Una marea popolare per le strade di Seul. Sono scese in piazza circa un milione di persone per chiedere le dimissioni della Presidente Park Geun-hye. La prima donna Capo di Stato nella storia della Corea del Sud è nell’occhio del ciclone per la vicenda della novella Rasputin. Uno scandalo che rischia di travolgere la Presidente coinvolta in un’ondata mediatica di proporzioni gigantesche. Choi Soon-sil era la sua confidente oltre ad essere una specie di sciamana che interferiva nell’amministrazione del governo senza ricoprire alcun incarico ufficiale. Un ruolo concluso con l’arresto in relazione ad accuse di abuso di potere e corruzione. La Presidente durante un messaggio televisivo alla nazione si è scusata e ha ammesso i suoi errori. Park Geun-hye, 64 anni, è la figlia del Presidente Park Chung-hee, autore del colpo di stato del 1961 e assassinato nel 1979. Eletta nel dicembre 2012 come candidato della destra conservatrice con il 51,6% rischia di non concludere il mandato non rinnovabile di cinque anni previsto per la fine del 2017. Una Presidenza basata su un approccio filosofico che auspicava un’era di speranza e prosperità contrassegnata da un’intensa politica di scambi commerciali nel contesto asiatico e da riforme sociali a sostegno dell’emancipazione femminile e dei diritti individuali.
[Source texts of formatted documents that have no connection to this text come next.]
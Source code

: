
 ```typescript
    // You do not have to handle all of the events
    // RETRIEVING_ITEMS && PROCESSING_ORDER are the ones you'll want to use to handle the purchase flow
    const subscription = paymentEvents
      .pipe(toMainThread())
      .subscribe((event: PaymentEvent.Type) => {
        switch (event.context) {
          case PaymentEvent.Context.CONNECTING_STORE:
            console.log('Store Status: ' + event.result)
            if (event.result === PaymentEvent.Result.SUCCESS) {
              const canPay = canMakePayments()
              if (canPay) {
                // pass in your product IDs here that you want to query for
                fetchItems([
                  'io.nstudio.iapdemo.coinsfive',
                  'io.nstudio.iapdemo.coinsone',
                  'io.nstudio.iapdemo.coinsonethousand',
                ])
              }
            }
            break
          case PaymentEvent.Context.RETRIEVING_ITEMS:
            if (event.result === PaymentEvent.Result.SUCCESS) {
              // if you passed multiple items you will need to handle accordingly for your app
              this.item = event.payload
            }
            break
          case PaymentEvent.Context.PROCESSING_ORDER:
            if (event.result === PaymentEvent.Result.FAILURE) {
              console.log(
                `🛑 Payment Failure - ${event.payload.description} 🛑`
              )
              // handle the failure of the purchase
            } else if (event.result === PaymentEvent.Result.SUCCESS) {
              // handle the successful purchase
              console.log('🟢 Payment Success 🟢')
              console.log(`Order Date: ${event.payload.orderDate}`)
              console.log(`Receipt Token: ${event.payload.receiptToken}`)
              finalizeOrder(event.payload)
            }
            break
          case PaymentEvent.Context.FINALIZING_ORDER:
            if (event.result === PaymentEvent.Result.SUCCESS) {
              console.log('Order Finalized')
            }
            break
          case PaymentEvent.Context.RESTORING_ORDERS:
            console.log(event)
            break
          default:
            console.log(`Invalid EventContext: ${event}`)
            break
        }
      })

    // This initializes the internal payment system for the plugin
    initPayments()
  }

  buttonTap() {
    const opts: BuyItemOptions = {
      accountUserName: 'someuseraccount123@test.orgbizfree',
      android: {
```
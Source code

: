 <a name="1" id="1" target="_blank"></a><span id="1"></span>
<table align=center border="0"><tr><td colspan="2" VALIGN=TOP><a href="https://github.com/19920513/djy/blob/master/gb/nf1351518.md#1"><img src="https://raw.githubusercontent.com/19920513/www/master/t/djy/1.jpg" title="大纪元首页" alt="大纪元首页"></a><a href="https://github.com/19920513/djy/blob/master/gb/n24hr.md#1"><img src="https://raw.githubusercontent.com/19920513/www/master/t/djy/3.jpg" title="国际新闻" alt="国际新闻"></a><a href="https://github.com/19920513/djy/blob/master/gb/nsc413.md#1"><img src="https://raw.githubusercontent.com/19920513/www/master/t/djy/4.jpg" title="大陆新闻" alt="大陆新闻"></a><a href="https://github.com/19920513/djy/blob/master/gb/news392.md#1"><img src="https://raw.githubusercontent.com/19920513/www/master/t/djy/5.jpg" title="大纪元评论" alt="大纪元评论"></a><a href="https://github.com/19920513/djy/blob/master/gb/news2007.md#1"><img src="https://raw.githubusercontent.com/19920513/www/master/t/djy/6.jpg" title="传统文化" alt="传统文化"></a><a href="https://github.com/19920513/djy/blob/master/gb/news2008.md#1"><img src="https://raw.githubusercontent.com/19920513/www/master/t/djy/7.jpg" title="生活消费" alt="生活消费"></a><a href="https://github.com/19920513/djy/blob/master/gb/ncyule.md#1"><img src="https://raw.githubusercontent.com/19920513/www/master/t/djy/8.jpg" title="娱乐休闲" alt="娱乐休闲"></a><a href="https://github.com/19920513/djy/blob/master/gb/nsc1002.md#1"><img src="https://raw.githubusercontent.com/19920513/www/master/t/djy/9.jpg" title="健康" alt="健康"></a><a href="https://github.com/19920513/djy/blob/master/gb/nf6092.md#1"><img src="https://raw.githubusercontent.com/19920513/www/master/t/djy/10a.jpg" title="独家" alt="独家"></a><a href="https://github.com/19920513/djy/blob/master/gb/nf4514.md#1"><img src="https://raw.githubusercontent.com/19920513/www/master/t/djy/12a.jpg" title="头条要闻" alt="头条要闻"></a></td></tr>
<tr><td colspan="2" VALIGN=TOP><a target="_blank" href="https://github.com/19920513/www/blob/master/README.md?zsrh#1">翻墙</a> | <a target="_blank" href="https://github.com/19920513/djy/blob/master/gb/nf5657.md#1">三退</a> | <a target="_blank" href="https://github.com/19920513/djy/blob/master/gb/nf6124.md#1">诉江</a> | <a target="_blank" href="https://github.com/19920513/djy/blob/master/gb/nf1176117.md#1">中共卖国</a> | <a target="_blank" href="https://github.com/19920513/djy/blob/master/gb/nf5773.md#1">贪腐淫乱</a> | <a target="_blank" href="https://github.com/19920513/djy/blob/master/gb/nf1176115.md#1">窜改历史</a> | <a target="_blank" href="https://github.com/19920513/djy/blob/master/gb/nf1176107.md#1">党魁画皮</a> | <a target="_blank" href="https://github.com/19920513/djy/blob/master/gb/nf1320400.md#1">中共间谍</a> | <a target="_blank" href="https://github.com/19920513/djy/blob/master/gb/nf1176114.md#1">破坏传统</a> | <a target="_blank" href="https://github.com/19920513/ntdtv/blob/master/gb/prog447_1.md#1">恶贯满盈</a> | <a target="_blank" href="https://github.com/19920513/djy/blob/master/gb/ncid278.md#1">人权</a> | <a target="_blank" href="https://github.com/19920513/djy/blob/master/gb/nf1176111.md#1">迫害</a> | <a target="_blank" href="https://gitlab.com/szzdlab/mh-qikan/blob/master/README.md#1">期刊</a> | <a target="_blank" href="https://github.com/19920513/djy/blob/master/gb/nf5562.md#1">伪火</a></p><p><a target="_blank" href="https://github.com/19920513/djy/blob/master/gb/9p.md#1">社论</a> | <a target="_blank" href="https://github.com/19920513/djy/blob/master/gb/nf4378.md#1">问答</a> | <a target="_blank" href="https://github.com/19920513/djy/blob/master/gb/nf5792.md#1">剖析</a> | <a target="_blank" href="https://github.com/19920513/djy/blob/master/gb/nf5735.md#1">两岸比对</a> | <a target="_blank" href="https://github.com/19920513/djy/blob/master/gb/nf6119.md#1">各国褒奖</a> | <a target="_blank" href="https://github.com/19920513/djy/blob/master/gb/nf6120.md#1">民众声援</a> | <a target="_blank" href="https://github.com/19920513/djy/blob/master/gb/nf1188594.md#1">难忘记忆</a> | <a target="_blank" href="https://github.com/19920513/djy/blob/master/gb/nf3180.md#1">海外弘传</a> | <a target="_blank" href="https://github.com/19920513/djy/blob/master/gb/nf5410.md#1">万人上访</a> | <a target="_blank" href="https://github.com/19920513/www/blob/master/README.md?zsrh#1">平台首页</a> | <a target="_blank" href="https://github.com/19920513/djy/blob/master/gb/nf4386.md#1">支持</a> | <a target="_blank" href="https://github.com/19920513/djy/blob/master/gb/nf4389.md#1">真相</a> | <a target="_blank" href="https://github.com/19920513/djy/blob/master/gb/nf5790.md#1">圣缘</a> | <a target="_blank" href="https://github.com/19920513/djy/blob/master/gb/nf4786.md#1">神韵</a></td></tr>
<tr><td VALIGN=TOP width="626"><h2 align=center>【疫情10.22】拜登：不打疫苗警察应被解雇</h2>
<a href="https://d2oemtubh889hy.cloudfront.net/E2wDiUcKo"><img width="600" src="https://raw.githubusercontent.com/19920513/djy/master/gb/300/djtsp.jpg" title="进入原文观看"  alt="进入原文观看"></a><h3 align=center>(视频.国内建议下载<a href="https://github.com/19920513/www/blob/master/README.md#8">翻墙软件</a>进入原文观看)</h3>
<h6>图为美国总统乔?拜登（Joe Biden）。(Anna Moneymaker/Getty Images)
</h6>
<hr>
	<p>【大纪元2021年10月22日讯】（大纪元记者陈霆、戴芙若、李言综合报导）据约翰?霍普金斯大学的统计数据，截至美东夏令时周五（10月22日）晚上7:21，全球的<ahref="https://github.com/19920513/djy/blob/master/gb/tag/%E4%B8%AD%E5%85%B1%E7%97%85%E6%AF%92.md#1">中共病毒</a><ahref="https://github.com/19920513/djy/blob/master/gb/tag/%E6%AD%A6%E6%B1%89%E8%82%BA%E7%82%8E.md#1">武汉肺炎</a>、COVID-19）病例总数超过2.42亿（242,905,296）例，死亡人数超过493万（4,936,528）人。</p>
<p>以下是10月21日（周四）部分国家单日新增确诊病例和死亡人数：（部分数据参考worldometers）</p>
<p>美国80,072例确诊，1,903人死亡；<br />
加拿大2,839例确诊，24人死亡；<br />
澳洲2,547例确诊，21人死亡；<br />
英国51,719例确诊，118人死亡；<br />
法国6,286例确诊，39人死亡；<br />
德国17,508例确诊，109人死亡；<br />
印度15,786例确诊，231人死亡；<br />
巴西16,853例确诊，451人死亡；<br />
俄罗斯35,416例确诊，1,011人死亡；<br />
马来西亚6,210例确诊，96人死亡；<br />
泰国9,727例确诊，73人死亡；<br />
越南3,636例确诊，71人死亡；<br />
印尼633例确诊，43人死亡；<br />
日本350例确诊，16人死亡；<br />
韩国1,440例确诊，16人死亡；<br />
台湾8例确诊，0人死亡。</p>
La sconfitta alle elezioni parlamentari del mese di aprile ha indebolito la Presidente sovente criticata per il coinvolgimento della famiglia nella gestione del potere e per le presunte frodi della sua fondazione umanitaria. Alcuni organi di stampa hanno denunciato la sua attitudine a manipolare l’informazione e il processo elettorale avvalendosi di apparati dei servizi di sicurezza. Una caduta libera nell’indice di gradimento ora sceso addirittura ai livelli minimi del 5%. Un destino nelle mani del Parlamento che potrebbe eventualmente attivare la procedura di impeachment.